# [EXERCISE]
Copy word for word, and only, the lines below from the one with "Permutation number: 32" through the last.

(Document images with source code)
=== Section Start ===
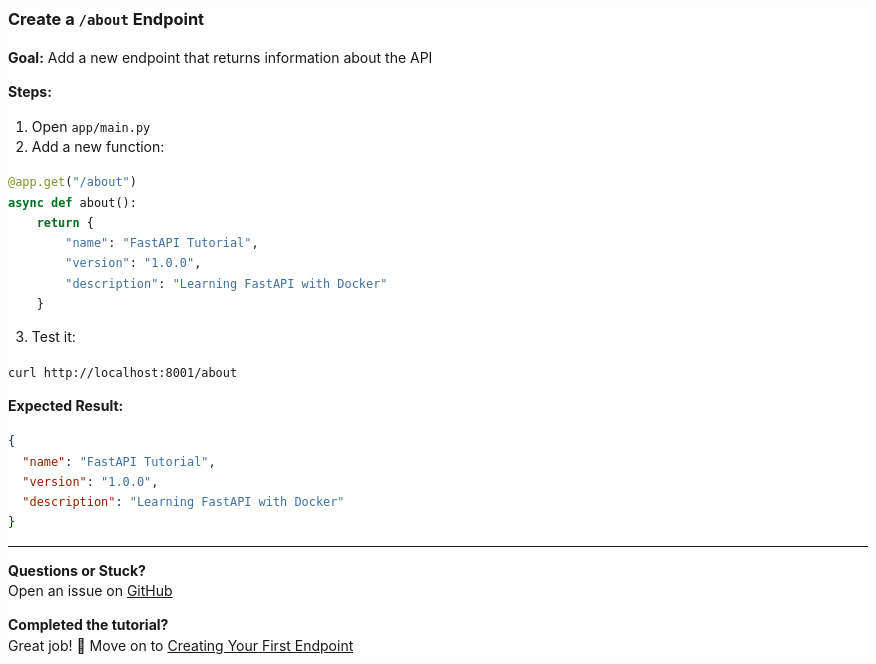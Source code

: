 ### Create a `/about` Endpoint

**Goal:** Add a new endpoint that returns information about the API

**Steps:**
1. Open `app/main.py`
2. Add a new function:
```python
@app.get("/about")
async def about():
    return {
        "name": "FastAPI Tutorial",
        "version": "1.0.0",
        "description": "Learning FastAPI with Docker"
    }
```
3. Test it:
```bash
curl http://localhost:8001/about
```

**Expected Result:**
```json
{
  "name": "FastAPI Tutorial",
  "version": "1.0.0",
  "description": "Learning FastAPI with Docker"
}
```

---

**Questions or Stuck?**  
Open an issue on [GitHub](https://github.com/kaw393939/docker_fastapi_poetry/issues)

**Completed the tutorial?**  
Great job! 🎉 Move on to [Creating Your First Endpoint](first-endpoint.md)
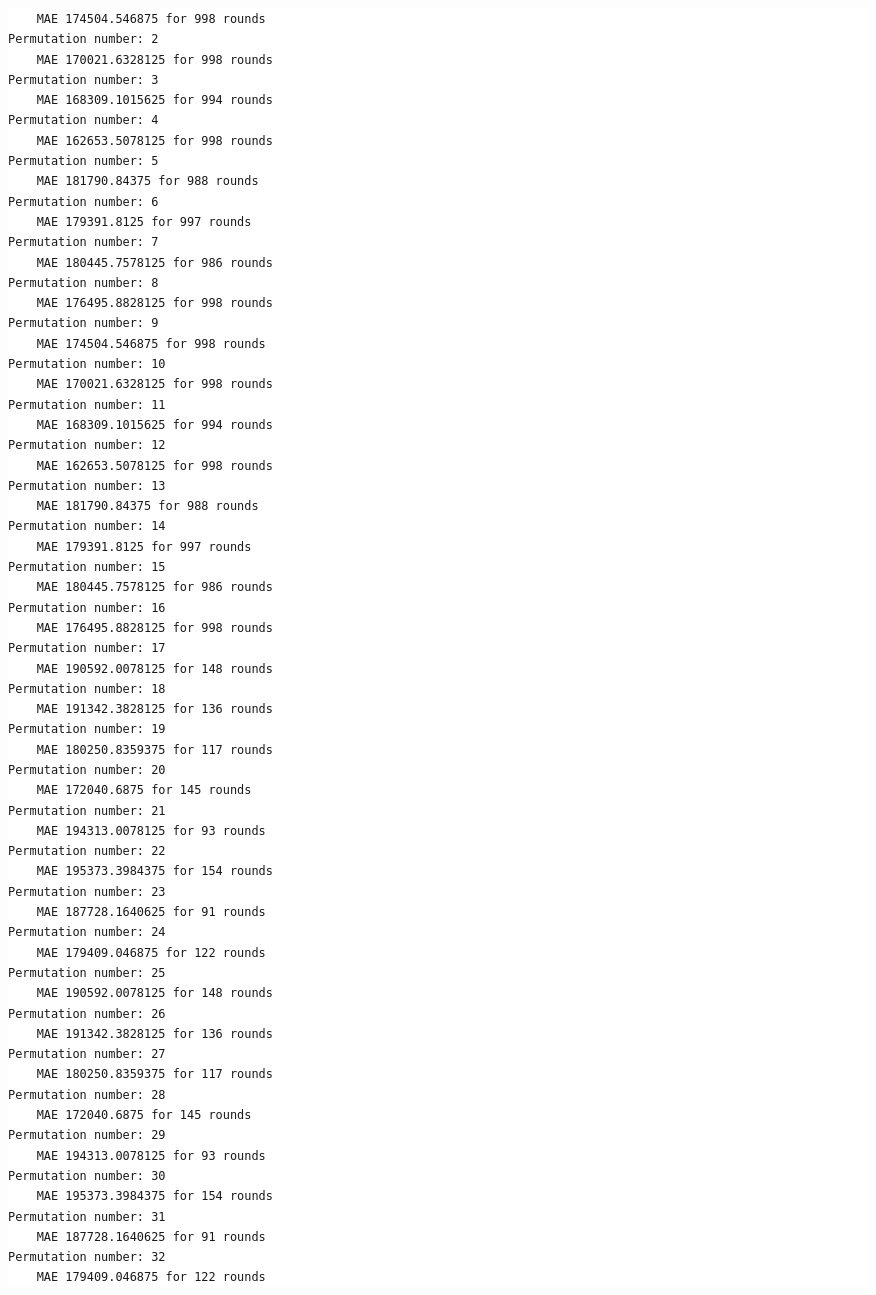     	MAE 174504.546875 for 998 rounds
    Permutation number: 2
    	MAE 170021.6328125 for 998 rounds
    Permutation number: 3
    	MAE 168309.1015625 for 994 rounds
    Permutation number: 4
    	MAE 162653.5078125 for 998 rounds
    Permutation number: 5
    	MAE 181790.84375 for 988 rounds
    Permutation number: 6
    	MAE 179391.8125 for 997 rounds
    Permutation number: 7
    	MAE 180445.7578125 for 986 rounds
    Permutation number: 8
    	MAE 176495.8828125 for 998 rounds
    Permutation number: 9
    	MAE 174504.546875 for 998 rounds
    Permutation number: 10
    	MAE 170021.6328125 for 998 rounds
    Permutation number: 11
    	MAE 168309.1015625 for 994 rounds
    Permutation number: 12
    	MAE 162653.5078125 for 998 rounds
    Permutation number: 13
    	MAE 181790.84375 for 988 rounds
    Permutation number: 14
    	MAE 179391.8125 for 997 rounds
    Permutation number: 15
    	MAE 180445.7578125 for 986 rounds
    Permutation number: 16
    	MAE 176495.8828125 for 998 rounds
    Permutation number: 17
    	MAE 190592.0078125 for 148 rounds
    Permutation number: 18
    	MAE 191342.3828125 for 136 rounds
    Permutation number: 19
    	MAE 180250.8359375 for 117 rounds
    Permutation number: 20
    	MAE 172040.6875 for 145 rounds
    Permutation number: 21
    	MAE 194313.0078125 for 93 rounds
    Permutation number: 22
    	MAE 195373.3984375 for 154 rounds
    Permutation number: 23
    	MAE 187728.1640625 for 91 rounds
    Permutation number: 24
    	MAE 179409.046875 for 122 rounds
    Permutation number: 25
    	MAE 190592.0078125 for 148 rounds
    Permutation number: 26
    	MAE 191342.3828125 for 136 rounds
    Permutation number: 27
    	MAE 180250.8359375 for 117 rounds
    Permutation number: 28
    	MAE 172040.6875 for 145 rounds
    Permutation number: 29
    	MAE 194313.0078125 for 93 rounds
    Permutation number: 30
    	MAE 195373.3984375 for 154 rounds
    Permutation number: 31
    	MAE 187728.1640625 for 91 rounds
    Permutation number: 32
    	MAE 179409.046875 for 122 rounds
=== Section End ===
# [PROBLEM SOLUTION]
    Permutation number: 32
    	MAE 179409.046875 for 122 rounds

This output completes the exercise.